NaBloPoMo: Breakfast

When I was in my early 30s I found out I had borderline high cholesterol. It was a wake up call to get more deliberate about my health, and I paid attention. I lost about 35 pounds and changed my eating habits. One habit stuck with me for about 16 years…almost every day I ate the same cereal breakfast.

I like routines, especially routines that make mornings easier. So when I started the Whole Life Challenge and saw that cereal was non-compliant, I freaked a little. I’ll be honest. I sort of depend on eating that same breakfast every day. It frees me to think about other things when I’m freshly awake.

A friend suggested I replace it with compliant oatmeal, which I scoffed at, having always found myself hungry not long after eating oatmeal. But then I caved. I bought a tin of steel cut oats.

And I was hooked. Reader, I married him  have a new breakfast! Here’s how I make it– and it’s nearly as easy as pouring a bowl of cereal! The key thing: I make it in the crock pot–4.5 cups of water to 1 cup of steel cut oats. I put it on high for two hours (at about 9 p.m.), and then turn it down to warm for the rest of the night. This makes four servings, so I only have to do it twice a week.
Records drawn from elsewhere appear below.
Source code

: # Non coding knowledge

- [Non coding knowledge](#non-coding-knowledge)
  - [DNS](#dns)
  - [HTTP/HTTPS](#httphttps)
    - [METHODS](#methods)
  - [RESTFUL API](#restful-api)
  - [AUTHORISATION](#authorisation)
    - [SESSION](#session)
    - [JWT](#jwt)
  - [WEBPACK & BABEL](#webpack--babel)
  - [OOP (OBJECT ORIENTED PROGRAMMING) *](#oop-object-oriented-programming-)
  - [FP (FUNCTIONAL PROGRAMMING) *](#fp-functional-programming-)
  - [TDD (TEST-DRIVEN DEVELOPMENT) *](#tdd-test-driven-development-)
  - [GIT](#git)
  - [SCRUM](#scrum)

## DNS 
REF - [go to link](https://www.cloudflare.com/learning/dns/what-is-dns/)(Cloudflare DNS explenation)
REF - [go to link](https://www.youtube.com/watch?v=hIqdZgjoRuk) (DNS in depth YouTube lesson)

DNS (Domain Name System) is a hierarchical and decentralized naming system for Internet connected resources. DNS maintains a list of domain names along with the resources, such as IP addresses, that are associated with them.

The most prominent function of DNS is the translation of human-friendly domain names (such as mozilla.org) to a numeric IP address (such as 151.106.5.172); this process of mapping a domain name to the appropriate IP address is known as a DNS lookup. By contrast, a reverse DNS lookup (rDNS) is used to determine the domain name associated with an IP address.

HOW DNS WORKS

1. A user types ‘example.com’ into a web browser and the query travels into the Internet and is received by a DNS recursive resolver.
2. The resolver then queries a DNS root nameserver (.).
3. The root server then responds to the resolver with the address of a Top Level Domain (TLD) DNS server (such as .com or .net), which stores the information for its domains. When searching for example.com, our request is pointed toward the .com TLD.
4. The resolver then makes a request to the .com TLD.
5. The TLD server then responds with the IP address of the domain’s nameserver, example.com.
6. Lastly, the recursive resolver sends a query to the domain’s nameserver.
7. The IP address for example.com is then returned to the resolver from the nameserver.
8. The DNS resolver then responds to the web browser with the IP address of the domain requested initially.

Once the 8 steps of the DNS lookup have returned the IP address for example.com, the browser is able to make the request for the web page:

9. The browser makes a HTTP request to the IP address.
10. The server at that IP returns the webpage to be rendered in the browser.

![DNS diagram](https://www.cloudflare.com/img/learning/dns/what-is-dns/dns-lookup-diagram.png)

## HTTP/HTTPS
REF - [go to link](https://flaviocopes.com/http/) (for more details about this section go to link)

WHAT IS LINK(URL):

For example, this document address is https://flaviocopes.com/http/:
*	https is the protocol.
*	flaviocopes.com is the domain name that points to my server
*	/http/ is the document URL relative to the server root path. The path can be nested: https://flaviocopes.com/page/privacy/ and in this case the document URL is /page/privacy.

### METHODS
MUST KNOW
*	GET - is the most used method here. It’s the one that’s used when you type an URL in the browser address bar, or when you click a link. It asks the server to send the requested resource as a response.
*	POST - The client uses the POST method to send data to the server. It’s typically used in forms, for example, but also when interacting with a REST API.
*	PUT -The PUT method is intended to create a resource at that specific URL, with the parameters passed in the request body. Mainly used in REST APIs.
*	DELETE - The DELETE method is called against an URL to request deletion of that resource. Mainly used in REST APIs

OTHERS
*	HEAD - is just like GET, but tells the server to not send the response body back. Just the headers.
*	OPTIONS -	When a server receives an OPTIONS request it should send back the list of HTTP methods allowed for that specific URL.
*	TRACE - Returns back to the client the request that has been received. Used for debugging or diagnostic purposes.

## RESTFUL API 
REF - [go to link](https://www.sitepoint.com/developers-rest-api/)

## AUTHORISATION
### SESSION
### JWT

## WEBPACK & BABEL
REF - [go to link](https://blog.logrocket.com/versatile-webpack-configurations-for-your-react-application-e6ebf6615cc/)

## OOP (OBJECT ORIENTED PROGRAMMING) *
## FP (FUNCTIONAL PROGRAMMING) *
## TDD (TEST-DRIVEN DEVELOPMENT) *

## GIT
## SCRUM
To make it seem like a real treat, I chop up an apple and sauté in a little coconut oil (good fat, yo) with a generous sprinkle of cinnamon, ginger, and cloves over it. I add a tablespoon of pumpkin seeds (zinc, yo) to my bowl, pour on the oatmeal, top it with warm apple, drizzle on a little cashew milk.

And that is my new breakfast routine. Okay, your turn: what’s your go-to healthy breakfast?

P.S. I now refill the lovely McCann tin with steel cut oats bought at less than half the price at my health food store!